Try it: Return every line below in which "report" appears.

___ Data excerpts

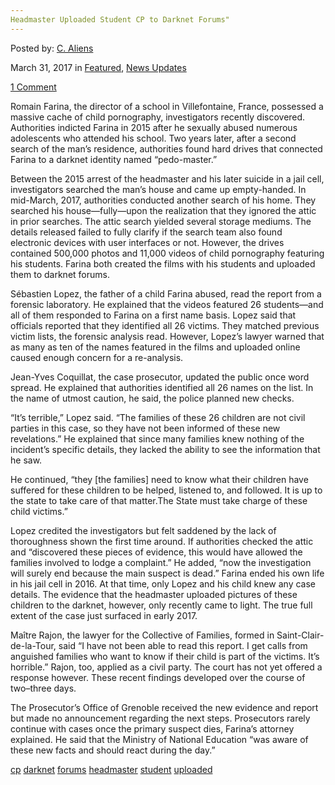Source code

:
 ```yaml
---
Headmaster Uploaded Student CP to Darknet Forums"
---
```

<article class="post-listing post-18898 post type-post status-publish format-standard has-post-thumbnail hentry 
 tag-cp tag-forums tag-headmaster tag-student tag-uploaded">
    
<div class="post-inner">
    
    
    
<span>Posted by: <a href="https://www.deepdotweb.com/author/caliens/" title="">C. Aliens </a></span>
    
    
<span>March 31, 2017</span>
<span>in <a href="https://www.deepdotweb.com/category/deepdot-news/" rel="category tag">Featured</a>, <a href="https://www.deepdotweb.com/category/news-updates/" rel="category tag">News Updates</a></span>
    
<span><a href="https://www.deepdotweb.com/2017/03/31/headmaster-uploaded-student-cp-darknet-forums/#comments">1 Comment</a></span>
</p>        
<p>Romain Farina, the director of a school in Villefontaine, France, possessed a massive cache of child pornography, investigators recently discovered. Authorities indicted Farina in 2015 after he sexually abused numerous adolescents who attended his school. Two years later, after a second search of the man&#8217;s residence, authorities found hard drives that connected Farina to a darknet identity named “pedo-master.”</p>
<p>Between the 2015 arrest of the headmaster and his later​ suicide in a jail cell, investigators searched the man&#8217;s house and came up empty-handed. In mid-March, 2017, authorities conducted another search of his home. They searched his house—fully—upon the realization that they ignored the attic in prior searches. The attic search yielded several storage mediums. The details released failed to fully clarify if the search team also found electronic devices with user interfaces or not. However, the drives contained 500,000 photos and 11,000 videos of child pornography featuring his students. Farina both created the films with his students and uploaded them to darknet forums.</p>
<p>Sébastien Lopez, the father of a child Farina abused, read the report from a forensic laboratory. He explained that the videos featured 26 students—and all of them responded to Farina on a first name basis. Lopez said that officials reported that they identified all 26 victims. They matched previous victim lists, the forensic analysis read. However, Lopez&#8217;s lawyer warned that as many as ten of the names featured in the films and uploaded online caused enough concern for a re-analysis.</p>
<p>Jean-Yves Coquillat, the case prosecutor, updated the public once word spread. He explained that authorities identified all 26 names on the list. In the name of utmost caution, he said, the police planned new checks.</p>
<p>“It&#8217;s terrible,” Lopez said. &#8220;The families of these 26 children are not civil parties in this case, so they have not been informed of these new revelations.” He explained that since many families knew nothing of the incident&#8217;s specific details, they lacked the ability to see the information that he saw.</p>
<p>He continued, “they [the families] need to know what their children have suffered for these children to be helped, listened to, and followed. It is up to the state to take care of that matter.The State must take charge of these child victims.”</p>
<p>Lopez credited the investigators but felt saddened by the lack of thoroughness shown the first time around. If authorities checked the attic and “discovered these pieces of evidence, this would have allowed the families involved to lodge a complaint.” He added, “now the investigation will surely end because the main suspect is dead.” Farina ended his own life in his jail cell in 2016. At that time, only Lopez and his child knew any case details. The evidence that the headmaster uploaded pictures of these children to the darknet, however, only recently came to light. The true full extent of the case just surfaced in early 2017.</p>
<p>Maître Rajon, the lawyer for the Collective of Families, formed in Saint-Clair-de-la-Tour, said &#8220;I have not been able to read this report. I get calls from anguished families who want to know if their child is part of the victims. It&#8217;s horrible.” Rajon, too, applied as a civil party. The court has not yet offered a response however. These recent findings developed over the course of two–three days.</p>
<p>The Prosecutor&#8217;s Office of Grenoble received the new evidence and report but made no announcement regarding the next steps. Prosecutors rarely continue with cases once the primary suspect dies, Farina’s attorney explained. He said that the Ministry of National Education “was aware of these new facts and should react during the day.”</p>
    
    
</div><!-- .entry /-->
<a href="https://www.deepdotweb.com/tag/cp/" rel="tag">cp</a> <a href="https://www.deepdotweb.com/tag/darknet/" rel="tag">darknet</a> <a href="https://www.deepdotweb.com/tag/forums/" rel="tag">forums</a> <a href="https://www.deepdotweb.com/tag/headmaster/" rel="tag">headmaster</a> <a href="https://www.deepdotweb.com/tag/student/" rel="tag">student</a> <a href="https://www.deepdotweb.com/tag/uploaded/" rel="tag">uploaded</a></span>				<span style="display:none" class="updated">2017-03-31<a href="https://www.deepdotweb.com/author/caliens/" title="Posts by C. Aliens" rel="author">C. Aliens</a></strong></div>
    
    
</div><!-- .post-inner -->
</article><!-- .post-listing -->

______

Expected output:
<p>Sébastien Lopez, the father of a child Farina abused, read the report from a forensic laboratory. He explained that the videos featured 26 students—and all of them responded to Farina on a first name basis. Lopez said that officials reported that they identified all 26 victims. They matched previous victim lists, the forensic analysis read. However, Lopez&#8217;s lawyer warned that as many as ten of the names featured in the films and uploaded online caused enough concern for a re-analysis.</p>
<p>Maître Rajon, the lawyer for the Collective of Families, formed in Saint-Clair-de-la-Tour, said &#8220;I have not been able to read this report. I get calls from anguished families who want to know if their child is part of the victims. It&#8217;s horrible.” Rajon, too, applied as a civil party. The court has not yet offered a response however. These recent findings developed over the course of two–three days.</p>
<p>The Prosecutor&#8217;s Office of Grenoble received the new evidence and report but made no announcement regarding the next steps. Prosecutors rarely continue with cases once the primary suspect dies, Farina’s attorney explained. He said that the Ministry of National Education “was aware of these new facts and should react during the day.”</p>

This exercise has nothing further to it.